W3C home > Mailing lists > Public > public-html-bugzilla@w3.org > January 2011

[Bug 11909] New: The principles of Polyglot Markup - validity? well-formed? DOM-equality?

From: <bugzilla@jessica.w3.org>
Date: Fri, 28 Jan 2011 13:15:04 +0000
To: public-html-bugzilla@w3.org
Message-ID: <bug-11909-2486@http.www.w3.org/Bugs/Public/>
http://www.w3.org/Bugs/Public/show_bug.cgi?id=11909

           Summary: The principles of Polyglot Markup - validity?
                    well-formed?

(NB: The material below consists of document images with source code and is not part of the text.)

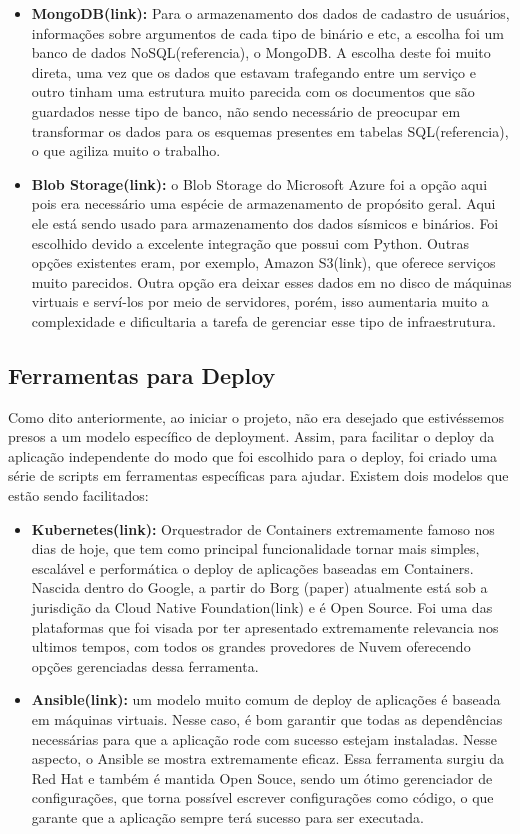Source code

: \documentclass[11pt,twoside]{article}
\begin{document}
\begin{itemize}
  \item \textbf{MongoDB(link):} Para o armazenamento dos dados de cadastro de usuários, informações sobre argumentos de cada tipo de binário e etc, a escolha foi um banco de dados NoSQL(referencia), o MongoDB. A escolha deste
  foi muito direta, uma vez que os dados que estavam trafegando entre um serviço e outro tinham uma estrutura muito parecida com os documentos que são guardados nesse tipo de banco, não sendo necessário de preocupar
  em transformar os dados para os esquemas presentes em tabelas SQL(referencia), o que agiliza muito o trabalho.

  \item \textbf{Blob Storage(link):} o Blob Storage do Microsoft Azure foi a opção aqui pois era necessário uma espécie de armazenamento de propósito geral. Aqui ele está sendo usado para armazenamento dos dados sísmicos e
  binários. Foi escolhido devido a excelente integração que possui com Python. Outras opções existentes eram, por exemplo, Amazon S3(link), que oferece serviços muito parecidos. Outra opção era deixar esses dados em 
  no disco de máquinas virtuais e serví-los por meio de servidores, porém, isso aumentaria muito a complexidade e dificultaria a tarefa de gerenciar esse tipo de infraestrutura.
\end{itemize}

\subsection{Ferramentas para Deploy}

Como dito anteriormente, ao iniciar o projeto, não era desejado que estivéssemos presos a um modelo específico de deployment. Assim, para facilitar o deploy da aplicação independente
do modo que foi escolhido para o deploy, foi criado uma série de scripts em ferramentas específicas para ajudar. Existem dois modelos que estão sendo facilitados:

\begin{itemize}
  \item \textbf{Kubernetes(link):} Orquestrador de Containers extremamente famoso nos dias de hoje, que tem como principal funcionalidade tornar mais simples, escalável e performática o deploy 
  de aplicações baseadas em Containers. Nascida dentro do Google, a partir do Borg (paper) atualmente está sob a jurisdição da Cloud Native Foundation(link) e é Open Source. Foi uma
  das plataformas que foi visada por ter apresentado extremamente relevancia nos ultimos tempos, com todos os grandes provedores de Nuvem oferecendo opções gerenciadas dessa 
  ferramenta.
  \item \textbf{Ansible(link):} um modelo muito comum de deploy de aplicações é baseada em máquinas virtuais. Nesse caso, é bom garantir que todas as dependências necessárias para que a 
  aplicação rode com sucesso estejam instaladas. Nesse aspecto, o Ansible se mostra extremamente eficaz. Essa ferramenta surgiu da Red Hat e também é mantida Open Souce, sendo um
  ótimo gerenciador de configurações, que torna possível escrever configurações como código, o que garante que a aplicação sempre terá sucesso para ser executada.
\end{itemize}
\end{document}
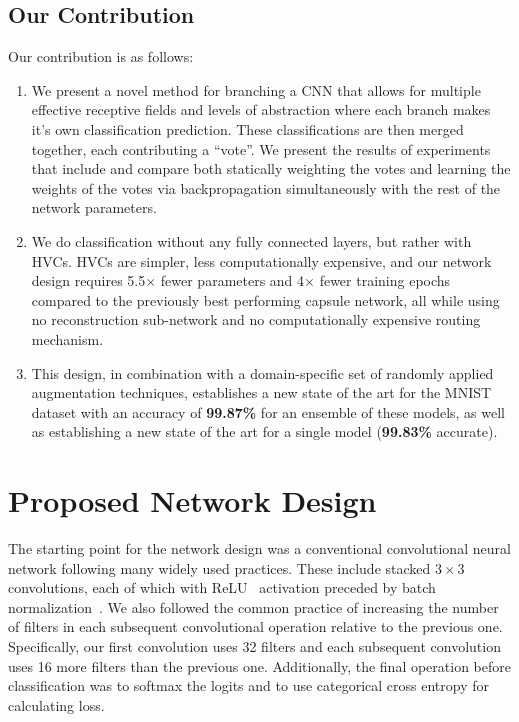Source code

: \documentclass{article}
\begin{document}
\subsection{Our Contribution}
Our contribution is as follows:
\begin{enumerate}
  \item We present a novel method for branching a CNN that allows for multiple effective receptive fields and levels of abstraction where each branch makes it's own classification prediction.  These classifications are then merged together, each contributing a ``vote''.  We present the results of experiments that include and compare both statically weighting the votes and learning the weights of the votes via backpropagation simultaneously with the rest of the network parameters.
  \item We do classification without any fully connected layers, but rather with HVCs.  HVCs are simpler, less computationally expensive, and our network design requires 5.5\(\times{}\) fewer parameters and 4\(\times{}\) fewer training epochs compared to the previously best performing capsule network, all while using no reconstruction sub-network and no computationally expensive routing mechanism.\@
  \item  This design, in combination with a domain-specific set of randomly applied augmentation techniques, establishes a new state of the art for the MNIST dataset with an accuracy of \textbf{99.87\%} for an ensemble of these models, as well as establishing a new state of the art for a single model (\textbf{99.83\%} accurate).
\end{enumerate}

\section{Proposed Network Design}\label{sec:proposed_network_design}

The starting point for the network design was a conventional convolutional neural network following many widely used practices.  These include stacked \(3\times3\) convolutions, each of which with ReLU~\cite{Glorot2011} activation preceded by batch normalization~\cite{Ioffe2015}.  We also followed the common practice of increasing the number of filters in each subsequent convolutional operation relative to the previous one.  Specifically, our first convolution uses 32 filters and each subsequent convolution uses 16 more filters than the previous one.  Additionally, the final operation before classification was to softmax the logits and to use categorical cross entropy for calculating loss.
\end{document}
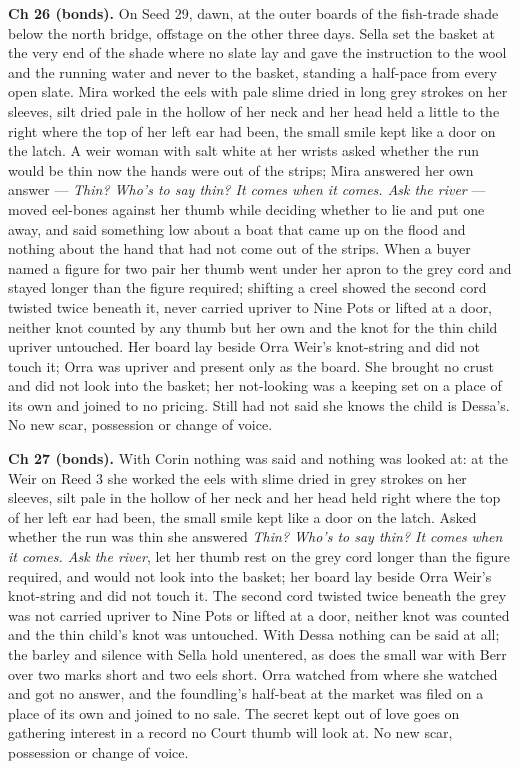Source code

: \documentclass{design/chronicle}
\begin{document}
{\textbf{Ch 26 (bonds).} On Seed 29, dawn, at the outer boards of the fish-trade shade below the north bridge, offstage on the other three days. Sella set the basket at the very end of the shade where no slate lay and gave the instruction to the wool and the running water and never to the basket, standing a half-pace from every open slate. Mira worked the eels with pale slime dried in long grey strokes on her sleeves, silt dried pale in the hollow of her neck and her head held a little to the right where the top of her left ear had been, the small smile kept like a door on the latch. A weir woman with salt white at her wrists asked whether the run would be thin now the hands were out of the strips; Mira answered her own answer — \emph{Thin? Who’s to say thin? It comes when it comes. Ask the river} — moved eel-bones against her thumb while deciding whether to lie and put one away, and said something low about a boat that came up on the flood and nothing about the hand that had not come out of the strips. When a buyer named a figure for two pair her thumb went under her apron to the grey cord and stayed longer than the figure required; shifting a creel showed the second cord twisted twice beneath it, never carried upriver to Nine Pots or lifted at a door, neither knot counted by any thumb but her own and the knot for the thin child upriver untouched. Her board lay beside Orra Weir’s knot-string and did not touch it; Orra was upriver and present only as the board. She brought no crust and did not look into the basket; her not-looking was a keeping set on a place of its own and joined to no pricing. Still had not said she knows the child is Dessa’s. No new scar, possession or change of voice.

\textbf{Ch 27 (bonds).} With Corin nothing was said and nothing was looked at: at the Weir on Reed 3 she worked the eels with slime dried in grey strokes on her sleeves, silt pale in the hollow of her neck and her head held right where the top of her left ear had been, the small smile kept like a door on the latch. Asked whether the run was thin she answered \emph{Thin? Who’s to say thin? It comes when it comes. Ask the river}, let her thumb rest on the grey cord longer than the figure required, and would not look into the basket; her board lay beside Orra Weir’s knot-string and did not touch it. The second cord twisted twice beneath the grey was not carried upriver to Nine Pots or lifted at a door, neither knot was counted and the thin child’s knot was untouched. With Dessa nothing can be said at all; the barley and silence with Sella hold unentered, as does the small war with Berr over two marks short and two eels short. Orra watched from where she watched and got no answer, and the foundling’s half-beat at the market was filed on a place of its own and joined to no sale. The secret kept out of love goes on gathering interest in a record no Court thumb will look at. No new scar, possession or change of voice.

}
\end{document}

DOM-equality?
           Product: HTML WG
           Version: unspecified
          Platform: PC
               URL: http://dev.w3.org/html5/html-xhtml-author-guide/html-x
                    html-authoring-guide.html
        OS/Version: All
            Status: NEW
          Severity: major
          Priority: P2
         Component: HTML/XHTML Compatibility Authoring Guide (ed: Eliot
                    Graff)
        AssignedTo: eliotgra@microsoft.com
        ReportedBy: xn--mlform-iua@xn--mlform-iua.no
         QAContact: public-html-bugzilla@w3.org
                CC: mike@w3.org, public-html-wg-issue-tracking@w3.org,
                    public-html@w3.org, eliotgra@microsoft.com


PROPOSAL:

Suggest having a *normaltive* scope description of Polyglot Markup, and I am
suggesting the following:

]] Polyglot Markup describes a HTML5-valid (validity), HTML5-comaptible
(well-formedness), XML-well-formed (well-formedness), DOM-equal (DOM equality)
subset of HTML5.  It does not, however,  occupy itself with XML-validity.
XML-compatible when necessary for well-formedness reasons.  But always both
HTML-valid and HTML-compatible. [[

This could go into the intro or in a new paragraph. It would be ideal to
establish a vocabulary which could be used throughout the spec. Then one could
say "To use <colgroup> is a  DOM-equality issue". OR "<p/> cannot be used
because it isn't HTML5-valid". Or "An @id cannot begin with a number for
XML-validity reasons". (XML 1.0 has a similar section where it defines what
e.g. well-formed and valid etc means.)

CURENT STATUS

Currently, the principles of Polyglot Markup can be gleaned from the Abstract
("identical document trees" etc), from the Introduction ("valuable to be able
to serve HTML5 documents that are also well formed XML documents" and from the
title of the spec ("HTML-compatible XHTML documents").

DISCUSSION

Regarding XML-validity: For example <div id="999"></div> is valid HTML5. But it
is invalid (but well-formed) XML. If we (as I suggests) do *not* want it to be
XML-valid, then  this should be said. May be polyglots should strive to be
XML-valid also? However, since the weight is on being HTML-compatible rather
than XML-compatible, then this is an argument in favour of ignoring
XML-validity and instead putting the weight on HTML-compliance. But then we
should be conscious about it and state it in the draft.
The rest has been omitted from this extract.